Virtual Memory Inspired File Management

fswap comment header

In my opinion, this is one of the coolest tools I've ever made.

Maybe you agree, maybe you think the desktop site is cooler, but this pretty much universally solved a whole load of problems I was facing all at once, and it's not even that complicated under the hood. Let's dive right in.

Basic Problems

Back in 2019, I was starting to play my trumpet a little bit more with the local community band and the local community orchestra. I had started using a laptop to show the music, since I didn't want to print all the sheet music they emailed to me. I'm sure there are enough paper copies of Beethoven's 7th Symphony floating around in the world. I had wired up an Arduino Uno to act as a USB keyboard and plugged an analog foot pedal in to it to let me scroll the music up and down. It just pressed the up and down arrows like a keyboard. The problem with this was that I was using an ancient Dell Latitude D630, which I picked out of my pile of laptops because it could hinge open to 180 degrees or so to act like a page on a music stand. It was pretty precarious.

At the same time, I had a growing collection of laptops and desktops that I used for personal things. These days I've shrunk that pile a little, but I'm still sitting next to 5 of them. They each have hardware quirks that make them suited for specific things I do, and I intend to use each of them until they can't function any longer even with repairs. My oldest is a Dell Inspiron 6000 from 2005 running a Pentium M and an IDE hard drive(!)

Another problem I had was a mess of a home folder that looked different on every machine I owned, largely thanks to their unique uses. My writings would be in ~/wri on one machine, ~/doc/wri on another, both places in a third, rscs would sync yet another location, and so on. I would have to pick which files I want to be able to sync with the server or I'd have to choose to mount my server with sshfs to access the rest, letting me get sloppy and nest things slightly differently in one place vs another. I'd get lazy naming things because "well, I can always just move them later" which I would inevitably never get around to.

So, between the ever diverging laptop configurations and filesystem arrangements and the music issue, I hatched a plan.

Add Another Laptop to the Pile?

OK, that's only half the plan.

When I was shopping for a 2-in-1 to work for playing music (and some digital art, since I was using an ancient decade-old Wacom Bamboo for the (admittedly limited amount of) digital drawing I do) I was somewhat disappointed by my options. I was shopping Dell, since I worked for them at the time, and the two options I thought would fit my needs were either a Latitude 2-in-1, which I could compare to my (frankly excellent) work machine, or the XPS 15 2-in-1. I could either pay more for the Latitude, or get a switchable AMD Radeon GPU in addition to the Intel integrated graphics. The drawback would be soldered-in storage and RAM, and the storage tiers were (of course) way more expensive than they realistically should have been.

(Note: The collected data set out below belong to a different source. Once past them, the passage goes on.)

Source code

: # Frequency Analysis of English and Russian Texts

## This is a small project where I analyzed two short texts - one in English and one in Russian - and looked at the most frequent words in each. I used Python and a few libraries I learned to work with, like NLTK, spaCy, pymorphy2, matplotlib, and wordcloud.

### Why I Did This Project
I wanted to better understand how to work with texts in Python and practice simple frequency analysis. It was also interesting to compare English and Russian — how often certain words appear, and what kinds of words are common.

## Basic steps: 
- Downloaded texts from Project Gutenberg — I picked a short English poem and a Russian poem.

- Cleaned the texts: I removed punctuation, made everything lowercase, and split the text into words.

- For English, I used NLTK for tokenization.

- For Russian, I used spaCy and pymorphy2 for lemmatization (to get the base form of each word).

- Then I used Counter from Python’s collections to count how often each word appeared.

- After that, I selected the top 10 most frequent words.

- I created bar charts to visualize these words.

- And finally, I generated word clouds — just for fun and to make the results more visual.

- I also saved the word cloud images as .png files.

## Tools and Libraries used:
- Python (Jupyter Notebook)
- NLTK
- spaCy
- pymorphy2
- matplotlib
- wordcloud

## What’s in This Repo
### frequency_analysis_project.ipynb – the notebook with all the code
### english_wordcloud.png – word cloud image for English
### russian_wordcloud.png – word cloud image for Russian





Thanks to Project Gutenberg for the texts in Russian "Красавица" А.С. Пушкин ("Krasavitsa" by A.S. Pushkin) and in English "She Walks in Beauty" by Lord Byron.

I hatched a plan to buy the XPS with 120 GB of storage, the base model. I had a home server, and I figured I could come up with a way to only store the things I was using on the laptop, and use the server for everything else. Unrelated to the storage situation, the XPS turned out to be an excellent choice- the Vega M switchable graphics chip has worked out of the box on every distro I've tried and is very fast for a laptop this size.

My Existing Server Setup

I used my home server for a few things at that point. I had a tmux session open with irssi to talk to friends, I had the (then fairly new) XMPP server, and I had an SSH server. I would use the SSH server with rsynccstation to rsync a set of directories on my computers with the server. Every file would exist everywhere.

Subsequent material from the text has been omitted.